Sbarcato il lunario in Corea e osannato dalla critica e dai vari Festival, non si poteva lasciare in disparte un film come “Train To Busan”. Di comune accordo si può classificare come uno di quei pochi film di genere in grado di rivolgersi ad una larga fetta di pubblico. Soddisfa, infatti, sia gli appassionati cresciuti a pane e George Romero, sia chi si è avvicinato al filone zombie grazie a The Walking Dead. Tuttavia è un titolo che potrebbe destare interesse anche a chi di morti viventi non ha mai voluto sentirne parlare.
La regia di Yeoun Sang-ho traduce magistralmente nel grande schermo scene mozzafiato che non scadono mai nell’eccessivo uso di effetti splatter; risultando godibili anche per chi soffrisse di un’acuta sensibilità. Il risultato? Un cocktail ben miscelato con scene da cardiopalma inserite in un cast di personaggi sapientemente caratterizzato da un circolo di luoghi comuni. Il gruppo di protagonisti si ritrova a prendere un treno per Busan durante l’epidemia e saranno costretti a fronteggiarla, attraversando le varie fermate delle stazioni e i vagoni pullulanti di morte e caos.
Impossibile non affezionarsi alla bambina di un padre manager di successo, di natura prettamente egoista; o alla coppia di marito e moglie incinta.
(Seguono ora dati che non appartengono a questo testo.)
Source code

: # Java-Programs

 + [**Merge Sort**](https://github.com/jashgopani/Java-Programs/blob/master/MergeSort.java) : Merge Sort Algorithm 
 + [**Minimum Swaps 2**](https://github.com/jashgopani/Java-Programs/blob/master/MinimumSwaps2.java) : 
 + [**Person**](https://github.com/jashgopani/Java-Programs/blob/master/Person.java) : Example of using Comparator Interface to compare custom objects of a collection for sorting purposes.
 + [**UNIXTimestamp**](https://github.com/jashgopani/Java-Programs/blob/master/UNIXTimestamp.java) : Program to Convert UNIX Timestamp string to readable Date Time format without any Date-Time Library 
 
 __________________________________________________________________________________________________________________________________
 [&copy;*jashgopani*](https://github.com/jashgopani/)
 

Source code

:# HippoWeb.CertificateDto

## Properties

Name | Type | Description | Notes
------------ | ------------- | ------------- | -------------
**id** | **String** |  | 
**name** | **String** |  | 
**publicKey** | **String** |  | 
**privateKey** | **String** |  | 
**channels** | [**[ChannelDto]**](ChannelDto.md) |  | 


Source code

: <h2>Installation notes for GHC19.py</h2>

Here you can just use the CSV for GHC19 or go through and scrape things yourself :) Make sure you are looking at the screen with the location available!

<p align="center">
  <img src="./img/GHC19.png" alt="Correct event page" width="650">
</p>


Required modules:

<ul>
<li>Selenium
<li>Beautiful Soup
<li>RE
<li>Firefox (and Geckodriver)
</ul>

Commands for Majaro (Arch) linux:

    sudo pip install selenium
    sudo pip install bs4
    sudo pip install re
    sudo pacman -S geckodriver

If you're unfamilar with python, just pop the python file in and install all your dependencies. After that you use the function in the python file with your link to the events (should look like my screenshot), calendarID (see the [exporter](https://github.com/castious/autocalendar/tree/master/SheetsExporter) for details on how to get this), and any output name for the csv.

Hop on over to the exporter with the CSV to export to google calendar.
Impossibile non odiare quelle personalità egocentriche che, mostrando una prepotenza pari a quella degli antagonisti, non perdono occasione per sacrificare la vita degli altri in virtù della propria. Dunque, la minaccia non si limita solo a quella rappresentata dal pericolo zombie.
Lo scenario apocalittico in cui si concentrano le vicende è uno dei più classici. Un virus sta inspiegabilmente tramutando gli esseri umani in creature affamate di carne umana. Proprio gli zombie costituiscono uno degli aspetti più riusciti del film ed una riconferma della novità nell’immaginario collettivo in cui ci si aspetta di vedere morti viventi lenti ed impacciati.
Vengono riproposti, quindi, esseri letali, ultra veloci e spietati. Tuttavia, al contempo, mantengono quelle caratteristiche che li ritraggono ironicamente con una stupida caricatura. Fanno paura ma possono anche far ridere per la loro ingenuità. E’ facile raggirarli, ma altrettanto facile compiere un passo falso e, in men che non si dica, cadere vittime dei loro morsi. Ciò permette allo spettatore di non trovare mai un attimo di respiro e di vivere la tensione come se ci si trovasse catapultati in prima persona in quella realtà così crudele e claustrofobica. Catapultati nella folle corsa tra vagoni che ricorda molto quanto visto nel post-apocalittico “Snowpiercer” di Bong Joon-ho, distaccandosene naturalmente per tematiche e scenario.
Quella di “Train To Busan” è una realtà che non perdona e che non lascia spazio a sentimentalismi. Non c’è n’è il tempo, poiché avviene tutto in un rapido lasso di tempo. Un pò come quel treno che procede a velocità spedita sui binari verso quella che, utopicamente, rappresenterebbe l’ancora per la salvezza dell’umanità. Busan è la città della speranza e, pur di raggiungerla, i personaggi sono pronti a tutto. Persino a cambiare la propria natura. Ma quando si arriva vicino alla destinazione, la tensione cala drasticamente cedendo ad un finale non all’altezza di quanto visto in precedenza. Nonostante tutto, Train To Busan è davvero un gran bel film, capace di approfondire con la scusa dell’apocalisse colui che rappresenta il vero mostro su questa terra: l’essere umano.